### TASK TO COMPLETE
The response must consist of the lines below from the one with "したがって、ユーザ中心のアクションという観点からSLOを書く必要があります。" through the one with "ユーザ中心のイベントを特定したら、それらを測定するという問題を解決できます。", exactly as they appear and with both ends kept.

### SOURCE DATA
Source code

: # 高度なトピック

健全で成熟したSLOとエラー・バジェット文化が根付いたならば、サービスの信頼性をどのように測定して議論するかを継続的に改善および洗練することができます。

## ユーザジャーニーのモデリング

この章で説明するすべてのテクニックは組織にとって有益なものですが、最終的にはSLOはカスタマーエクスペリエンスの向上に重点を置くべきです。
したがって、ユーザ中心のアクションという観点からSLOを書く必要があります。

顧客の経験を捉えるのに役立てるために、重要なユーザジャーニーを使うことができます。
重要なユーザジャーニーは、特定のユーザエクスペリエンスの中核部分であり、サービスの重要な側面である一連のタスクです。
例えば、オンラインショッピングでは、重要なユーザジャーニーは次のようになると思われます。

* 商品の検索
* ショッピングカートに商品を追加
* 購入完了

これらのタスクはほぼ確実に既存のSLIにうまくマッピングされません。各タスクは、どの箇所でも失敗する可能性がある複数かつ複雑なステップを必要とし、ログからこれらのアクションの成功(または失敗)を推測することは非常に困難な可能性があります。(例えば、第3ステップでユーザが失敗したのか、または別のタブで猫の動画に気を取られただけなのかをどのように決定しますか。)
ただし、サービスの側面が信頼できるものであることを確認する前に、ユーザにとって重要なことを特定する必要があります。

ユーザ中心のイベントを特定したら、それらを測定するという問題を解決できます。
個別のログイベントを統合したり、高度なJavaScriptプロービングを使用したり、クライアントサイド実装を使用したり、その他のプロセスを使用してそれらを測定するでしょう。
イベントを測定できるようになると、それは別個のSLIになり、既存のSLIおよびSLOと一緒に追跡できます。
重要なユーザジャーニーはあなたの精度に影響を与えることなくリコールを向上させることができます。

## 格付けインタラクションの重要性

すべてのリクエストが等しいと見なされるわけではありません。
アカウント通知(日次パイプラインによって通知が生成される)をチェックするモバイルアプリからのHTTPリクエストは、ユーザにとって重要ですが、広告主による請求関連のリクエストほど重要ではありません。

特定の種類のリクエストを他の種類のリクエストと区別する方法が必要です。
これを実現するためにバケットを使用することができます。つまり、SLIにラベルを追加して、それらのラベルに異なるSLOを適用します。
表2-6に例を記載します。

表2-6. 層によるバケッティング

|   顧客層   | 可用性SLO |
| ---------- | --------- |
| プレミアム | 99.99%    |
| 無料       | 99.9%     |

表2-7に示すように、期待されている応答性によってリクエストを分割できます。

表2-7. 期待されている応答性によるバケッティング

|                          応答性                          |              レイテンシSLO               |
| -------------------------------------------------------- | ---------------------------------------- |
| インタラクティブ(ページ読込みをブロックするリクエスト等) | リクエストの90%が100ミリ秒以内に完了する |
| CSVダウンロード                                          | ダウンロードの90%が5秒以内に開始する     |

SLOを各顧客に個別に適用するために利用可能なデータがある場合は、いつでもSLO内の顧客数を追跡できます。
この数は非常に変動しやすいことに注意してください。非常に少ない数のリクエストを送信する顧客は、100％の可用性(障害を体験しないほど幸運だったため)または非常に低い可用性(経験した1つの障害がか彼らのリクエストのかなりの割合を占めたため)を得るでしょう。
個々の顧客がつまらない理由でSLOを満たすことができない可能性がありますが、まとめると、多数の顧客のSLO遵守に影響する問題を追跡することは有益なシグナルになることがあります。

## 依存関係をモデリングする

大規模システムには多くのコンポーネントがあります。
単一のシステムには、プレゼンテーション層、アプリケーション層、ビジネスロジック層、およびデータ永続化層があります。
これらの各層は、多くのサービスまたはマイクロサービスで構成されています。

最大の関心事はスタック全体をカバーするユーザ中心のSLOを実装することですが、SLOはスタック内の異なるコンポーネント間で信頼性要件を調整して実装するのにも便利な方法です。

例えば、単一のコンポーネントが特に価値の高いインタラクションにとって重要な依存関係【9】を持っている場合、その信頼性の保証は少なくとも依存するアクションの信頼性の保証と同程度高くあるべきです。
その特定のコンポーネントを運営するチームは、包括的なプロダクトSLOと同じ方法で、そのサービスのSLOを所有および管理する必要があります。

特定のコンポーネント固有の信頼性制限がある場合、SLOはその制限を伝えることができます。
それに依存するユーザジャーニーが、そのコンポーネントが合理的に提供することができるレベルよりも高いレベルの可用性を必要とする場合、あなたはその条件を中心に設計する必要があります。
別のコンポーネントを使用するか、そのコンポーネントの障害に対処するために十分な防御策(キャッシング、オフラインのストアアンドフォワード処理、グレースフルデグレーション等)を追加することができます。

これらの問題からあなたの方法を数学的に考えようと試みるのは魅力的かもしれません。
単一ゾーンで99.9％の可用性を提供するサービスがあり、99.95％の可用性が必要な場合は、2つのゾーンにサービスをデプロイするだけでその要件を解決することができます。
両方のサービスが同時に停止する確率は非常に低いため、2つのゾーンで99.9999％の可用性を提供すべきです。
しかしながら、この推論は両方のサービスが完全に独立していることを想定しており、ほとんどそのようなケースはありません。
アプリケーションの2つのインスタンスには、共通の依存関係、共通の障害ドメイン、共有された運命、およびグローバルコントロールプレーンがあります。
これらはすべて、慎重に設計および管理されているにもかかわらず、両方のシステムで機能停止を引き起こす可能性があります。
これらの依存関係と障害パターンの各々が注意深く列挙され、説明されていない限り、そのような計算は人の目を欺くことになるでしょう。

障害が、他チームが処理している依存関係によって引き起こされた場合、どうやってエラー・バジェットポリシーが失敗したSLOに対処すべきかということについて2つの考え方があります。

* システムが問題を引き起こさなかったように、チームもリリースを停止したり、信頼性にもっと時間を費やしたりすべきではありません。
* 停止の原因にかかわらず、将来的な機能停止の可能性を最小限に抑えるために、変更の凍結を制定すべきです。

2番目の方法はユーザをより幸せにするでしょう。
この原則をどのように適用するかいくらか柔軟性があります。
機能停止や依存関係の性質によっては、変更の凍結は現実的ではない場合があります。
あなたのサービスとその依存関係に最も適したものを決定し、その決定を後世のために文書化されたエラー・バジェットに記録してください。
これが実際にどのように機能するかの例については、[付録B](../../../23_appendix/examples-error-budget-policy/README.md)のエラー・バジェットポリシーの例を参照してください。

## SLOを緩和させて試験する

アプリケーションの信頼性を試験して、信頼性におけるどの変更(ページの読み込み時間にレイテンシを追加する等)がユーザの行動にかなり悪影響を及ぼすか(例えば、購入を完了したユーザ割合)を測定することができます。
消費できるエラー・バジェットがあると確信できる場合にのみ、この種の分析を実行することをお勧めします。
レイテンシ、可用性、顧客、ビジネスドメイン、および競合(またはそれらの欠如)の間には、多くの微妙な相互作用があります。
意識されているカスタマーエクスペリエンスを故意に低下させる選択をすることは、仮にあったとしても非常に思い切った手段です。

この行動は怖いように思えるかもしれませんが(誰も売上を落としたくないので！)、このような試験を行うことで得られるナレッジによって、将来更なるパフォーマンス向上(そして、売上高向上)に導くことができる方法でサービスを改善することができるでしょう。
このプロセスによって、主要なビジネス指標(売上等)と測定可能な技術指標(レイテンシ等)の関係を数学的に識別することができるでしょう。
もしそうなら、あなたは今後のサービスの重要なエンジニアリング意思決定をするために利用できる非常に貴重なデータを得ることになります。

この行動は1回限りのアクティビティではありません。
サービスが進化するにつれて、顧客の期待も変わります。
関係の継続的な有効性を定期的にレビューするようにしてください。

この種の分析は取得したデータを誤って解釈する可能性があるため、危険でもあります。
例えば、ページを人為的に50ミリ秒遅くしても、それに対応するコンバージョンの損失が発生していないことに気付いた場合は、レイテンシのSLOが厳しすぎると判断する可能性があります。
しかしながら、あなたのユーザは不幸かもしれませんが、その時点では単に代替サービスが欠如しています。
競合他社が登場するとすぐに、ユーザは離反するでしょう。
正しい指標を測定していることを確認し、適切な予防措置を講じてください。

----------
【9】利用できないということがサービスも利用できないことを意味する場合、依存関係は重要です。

### TASK OUTPUT
したがって、ユーザ中心のアクションという観点からSLOを書く必要があります。

顧客の経験を捉えるのに役立てるために、重要なユーザジャーニーを使うことができます。
重要なユーザジャーニーは、特定のユーザエクスペリエンスの中核部分であり、サービスの重要な側面である一連のタスクです。
例えば、オンラインショッピングでは、重要なユーザジャーニーは次のようになると思われます。

* 商品の検索
* ショッピングカートに商品を追加
* 購入完了

これらのタスクはほぼ確実に既存のSLIにうまくマッピングされません。各タスクは、どの箇所でも失敗する可能性がある複数かつ複雑なステップを必要とし、ログからこれらのアクションの成功(または失敗)を推測することは非常に困難な可能性があります。(例えば、第3ステップでユーザが失敗したのか、または別のタブで猫の動画に気を取られただけなのかをどのように決定しますか。)
ただし、サービスの側面が信頼できるものであることを確認する前に、ユーザにとって重要なことを特定する必要があります。

ユーザ中心のイベントを特定したら、それらを測定するという問題を解決できます。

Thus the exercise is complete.